- November 29, 2017
- Posted by: Madrigal Admin
- Categories: All Blogs, Word of the Week Blog
When I was a boy living in Scone, in country NSW we still had a traditional Christmas along the lines of that which my parents had had growing up in England. This meant two things: firstly, that we sat around at midday on Christmas Day in sweltering heat (we had no air conditioning, see below) and ate a mid-winter feast of roast poultry followed by a traditional pudding and fruit mince pies; and secondly, that due to the post-war austerity that my parents had lived through, combined with the carefulness of my Yorkshireman father, we did nothing else that was extravagant.
We received a pile of parcels from England (from a wealth of grandparents and Great Aunts that I could not remember). In those days, before padded envelopes, the parcels were carefully wrapped in brown wrapping paper and tied up with string to keep everything together. Not being allowed to waste anything we were not to cut the string but had to carefully untie all the knots so that the string could be saved (after Christmas it was put in a drawer where it became a tangled mess along with the accumulated rubber bands and other things that were not wasted).
The untying was incredibly slow as the knots were intricate and I still remember having to pass the packages on to mum or dad to finish (my father, fearful of waste but not a man of infinite patience, would inevitably have the scissors fetched). Neither were we allowed to rip the brown paper or the Christmas paper having instead to painstakingly try to remove the sticky tape without damaging the paper so that it could be reused (this was virtually impossible, but to this day I am still determined to try).
My parents were not miserly with gift giving nor the food. Although, ostensibly to save money, we kept our own geese, two of which had to be slaughtered and plucked on Christmas Eve. The plucking seemed to always fall to me.
However, Christmas decoration was very much a do-it-yourself affair. We would head out of town in early December to cut down a small pine tree growing by the side of the road at Owens Gap, the way out of the valley to Merriwa.

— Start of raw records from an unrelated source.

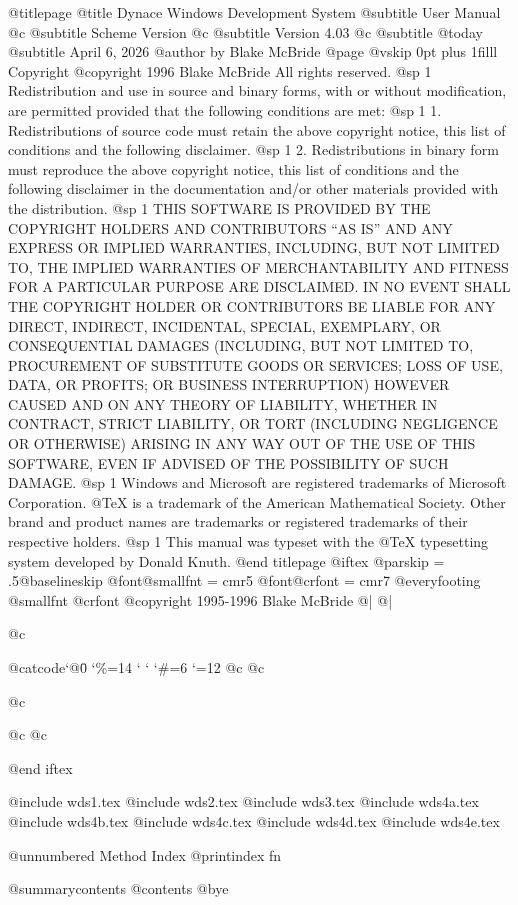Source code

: @titlepage
@title Dynace Windows Development System
@subtitle User Manual
@c @subtitle Scheme Version
@c @subtitle Version 4.03
@c @subtitle @today{}
@subtitle April 6, 2026
@author by Blake McBride
@page
@vskip 0pt plus 1filll
Copyright  @copyright{} 1996 Blake McBride
All rights reserved.
@sp 1
Redistribution and use in source and binary forms, with or without
modification, are permitted provided that the following conditions are
met:
@sp 1
1. Redistributions of source code must retain the above copyright
notice, this list of conditions and the following disclaimer.
@sp 1
2. Redistributions in binary form must reproduce the above copyright
notice, this list of conditions and the following disclaimer in the
documentation and/or other materials provided with the distribution.
@sp 1
THIS SOFTWARE IS PROVIDED BY THE COPYRIGHT HOLDERS AND CONTRIBUTORS
``AS IS'' AND ANY EXPRESS OR IMPLIED WARRANTIES, INCLUDING, BUT NOT
LIMITED TO, THE IMPLIED WARRANTIES OF MERCHANTABILITY AND FITNESS FOR
A PARTICULAR PURPOSE ARE DISCLAIMED. IN NO EVENT SHALL THE COPYRIGHT
HOLDER OR CONTRIBUTORS BE LIABLE FOR ANY DIRECT, INDIRECT, INCIDENTAL,
SPECIAL, EXEMPLARY, OR CONSEQUENTIAL DAMAGES (INCLUDING, BUT NOT
LIMITED TO, PROCUREMENT OF SUBSTITUTE GOODS OR SERVICES; LOSS OF USE,
DATA, OR PROFITS; OR BUSINESS INTERRUPTION) HOWEVER CAUSED AND ON ANY
THEORY OF LIABILITY, WHETHER IN CONTRACT, STRICT LIABILITY, OR TORT
(INCLUDING NEGLIGENCE OR OTHERWISE) ARISING IN ANY WAY OUT OF THE USE
OF THIS SOFTWARE, EVEN IF ADVISED OF THE POSSIBILITY OF SUCH DAMAGE.
@sp 1
Windows and Microsoft are registered trademarks of
Microsoft Corporation.  @TeX{} is a trademark of the American
Mathematical Society. Other brand and product names are trademarks or
registered trademarks of their respective holders.
@sp 1
This manual was typeset with the @TeX{} typesetting system developed by
Donald Knuth.
@end titlepage
@iftex
@parskip = .5@baselineskip
@font@smallfnt = cmr5
@font@crfont = cmr7
@everyfooting {@smallfnt {@crfont @copyright{}} 1995-1996 Blake McBride} @| @|

@c {@catcode`@\=0 \catcode`\%=14 \catcode` \catcode` \catcode `\#=6 \catcode `\@=12
@c 
@c 
@c 
@c %
@c }

@end iftex



@include wds1.tex
@include wds2.tex
@include wds3.tex
@include wds4a.tex
@include wds4b.tex
@include wds4c.tex
@include wds4d.tex
@include wds4e.tex


@unnumbered Method Index
@printindex fn

@summarycontents
@contents
@bye


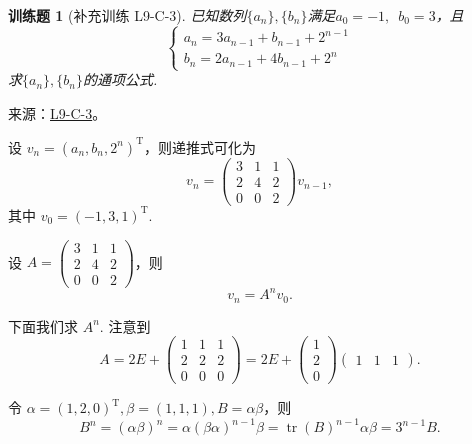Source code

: \documentclass[UTF8,12pt,a4paper,fontset=fandol]{ctexart}
\newtheorem{exercise}{训练题}[section]
\begin{document}
\begin{exercise}[补充训练 L9-C-3]\label{prob:L9-C-3}
已知数列$\{a_n\},\{b_n\}$满足$a_0=-1,\enspace b_0=3$，且
        \[\begin{cases}
                a_n=3a_{n-1}+b_{n-1}+2^{n-1} \\
                b_n=2a_{n-1}+4b_{n-1}+2^n
            \end{cases}\]
        求$\{a_n\},\{b_n\}$的通项公式.
\end{exercise}
\noindent 来源：\href{https://github.com/yhwu-is/Linear-Algebra-Left-Undone/blob/new/%E8%AE%B2%E4%B9%89/%E4%B8%93%E9%A2%98/9%20%E7%9F%A9%E9%98%B5%E8%BF%90%E7%AE%97%E8%BF%9B%E9%98%B6.tex}{L9-C-3}。
\begin{solve}
设 $v_n = (a_n, b_n, 2^n)^\mathrm{T}$，则递推式可化为
            \[
                v_n = \begin{pmatrix}
                    3 & 1 & 1 \\ 2 & 4 & 2 \\ 0 & 0 & 2
                \end{pmatrix} v_{n-1},
            \]
            其中 $v_0 = (-1, 3, 1)^\mathrm{T}$.

            设 $A = \begin{pmatrix}
                3 & 1 & 1 \\ 2 & 4 & 2 \\ 0 & 0 & 2
            \end{pmatrix}$，则
            \[
                v_n = A^n v_0.
            \]

            下面我们求 $A^n$. 注意到
            \[
                A = 2E + \begin{pmatrix}
                    1 & 1 & 1 \\ 2 & 2 & 2 \\ 0 & 0 & 0
                  \end{pmatrix}
                  = 2E + \begin{pmatrix}
                      1 \\ 2 \\ 0
                  \end{pmatrix} \begin{pmatrix}
                      1 & 1 & 1
                  \end{pmatrix}.
            \]

            令 $\alpha = (1, 2, 0)^\mathrm{T}, \beta = (1, 1, 1), B=\alpha \beta$，则
            \[
                B^n = \left( \alpha \beta \right)^n = \alpha \left( \beta \alpha \right)^{n-1} \beta = \operatorname{tr}(B)^{n-1} \alpha \beta = 3^{n-1} B.
            \]


\end{solve}
\end{document}
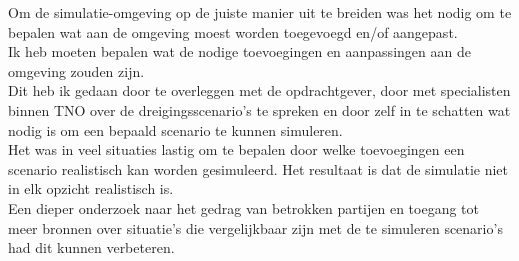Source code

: \documentclass[12pt, letterpaper]{article}
\begin{document}
\begin{appendices}
Om de simulatie-omgeving op de juiste manier uit te breiden was het nodig om te bepalen wat aan de omgeving moest worden toegevoegd en/of aangepast. \\
Ik heb moeten bepalen wat de nodige toevoegingen en aanpassingen aan de omgeving zouden zijn. \\
Dit heb ik gedaan door te overleggen met de opdrachtgever, door met specialisten binnen TNO over de dreigingsscenario's te spreken en door zelf in te schatten wat nodig is om een bepaald scenario te kunnen simuleren. \\
Het was in veel situaties lastig om te bepalen door welke toevoegingen een scenario realistisch kan worden gesimuleerd. Het resultaat is dat de simulatie niet in elk opzicht realistisch is.\\
Een dieper onderzoek naar het gedrag van betrokken partijen en toegang tot meer bronnen over situatie's die vergelijkbaar zijn met de te simuleren scenario's had dit kunnen verbeteren.\\


\end{appendices}
\end{document}
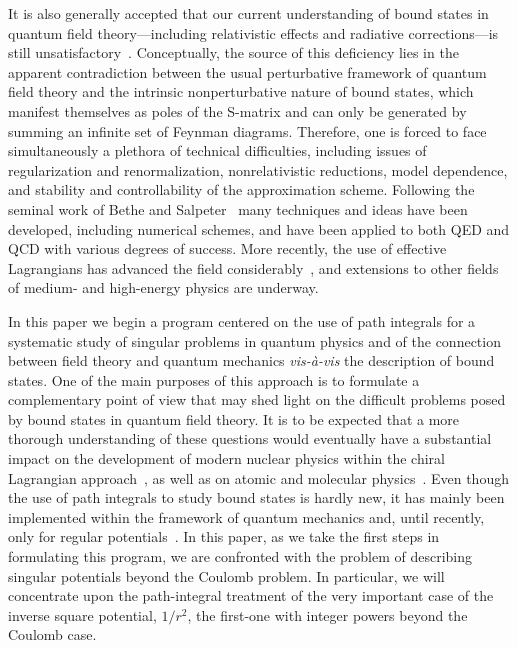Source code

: \documentclass[a4paper,preprint,draft,showpacs,amsmath,amsfonts,amssymb,aps,prd]{revtex4}%
\begin{document}
It is also generally accepted that 
our current
understanding 
of bound states in quantum field theory---including relativistic effects and 
radiative corrections---is still unsatisfactory~\cite{wei:95,jac:private}.
Conceptually, the source of this deficiency lies in the apparent
contradiction between the usual perturbative framework of quantum field
theory and the intrinsic nonperturbative nature 
of bound states, which manifest themselves
as poles of the S-matrix and can only be generated by summing an infinite 
set of Feynman diagrams.   
Therefore, one is forced to face simultaneously
a plethora of technical difficulties, including
issues of regularization and renormalization,
nonrelativistic reductions, model dependence, and stability and
controllability of the approximation scheme.
Following the seminal work of Bethe and 
Salpeter~\cite{bet:51} many techniques and ideas have been developed, 
including numerical schemes, and have been applied to both QED and QCD with 
various degrees of success.  
More recently, the use of effective Lagrangians
has advanced the field considerably~\cite{recent_review},
and extensions to other fields of medium- and
high-energy physics are underway.  

In this paper we begin a program centered on the use of path
integrals for a systematic study of singular problems in quantum physics
and of the connection between field theory and
quantum mechanics {\it vis-\`{a}-vis\/} 
the description of bound states.
One of the main purposes of this approach is to formulate a
complementary point of view that may shed light on the 
difficult problems posed by bound states in quantum field theory.
It is to be expected that a more thorough 
understanding of these questions would eventually have a
substantial impact on the development of modern nuclear physics within 
the chiral Lagrangian approach~\cite{recent_review}, 
as well as on atomic and 
molecular physics~\cite{fra:71}.  
Even though the use of path integrals to study bound
states is hardly new, it has mainly been implemented within
the framework of quantum mechanics and, until recently, only for regular
potentials~\cite{kleinert,sav:99}. 
In this paper,
as we take the first steps in formulating this program,
we are confronted with the problem of describing singular potentials beyond
the Coulomb problem.  
In particular, we will concentrate upon the path-integral
treatment of the very important case of the inverse square potential,
$1/r^{2}$, the first-one with integer powers beyond the Coulomb case.  
\end{document}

I am not sure it was entirely legal, and certainly by the furtive way my father behaved, he was not convinced either. The tree was usually small and not very bushy but it was certainly cheap. At home we would prop the tree up in a bucket full of stones, which was not very satisfactory, until I convinced my father to help me fabricate a stand from some of his scrap wood (another precious commodity).
We were allowed to buy tinsel but the rest of the Christmas tree decorations were nearly all things that me and my brother and sister had made at school. Now while this has some charm to it, many of these little curios were getting well past their use-by-dates when we had all left home.
But one Christmas we bought some baubles and this seemed to me like the ultimate in decadence. They were a mixture of red and gold balls, and all were delicate and shiny. Compared to the yellowing paper decorations held together with Perkins Paste and sticky tape, they seemed like magnificent treasure from the Orient, something worthy of the Magi taking to Jesus. Every now and then one would fall off the tree and smash revealing the egg-shell like glass they were made from and upsetting me as it seemed that our Christmas tree treasure was slowly diminishing.
And it is not just me that loves baubles. Bauble has moved beyond its original and very old meaning as a showy trinket or ornament to be a legitimate and noble Christmas decoration. The word comes from the Norman French baubel for a child’s toy or a trinket. It is likely to have come from a “reduplication” of bel from the Latin word, bellus, meaning pretty. Reduplication (sometimes even called “lexical cloning” which sounds very-very scientific) is used in language for emphasis (and sometimes for humour) and is common in English with examples including: helter-skelter; razzle-dazzle; zig-zag; and bye-bye.
So what we really have with bauble is the French word belle, meaning pretty (as well as beautiful or nice) reduplicated as belle-belle, which would translate as pretty-pretty. That I am quite delighted by.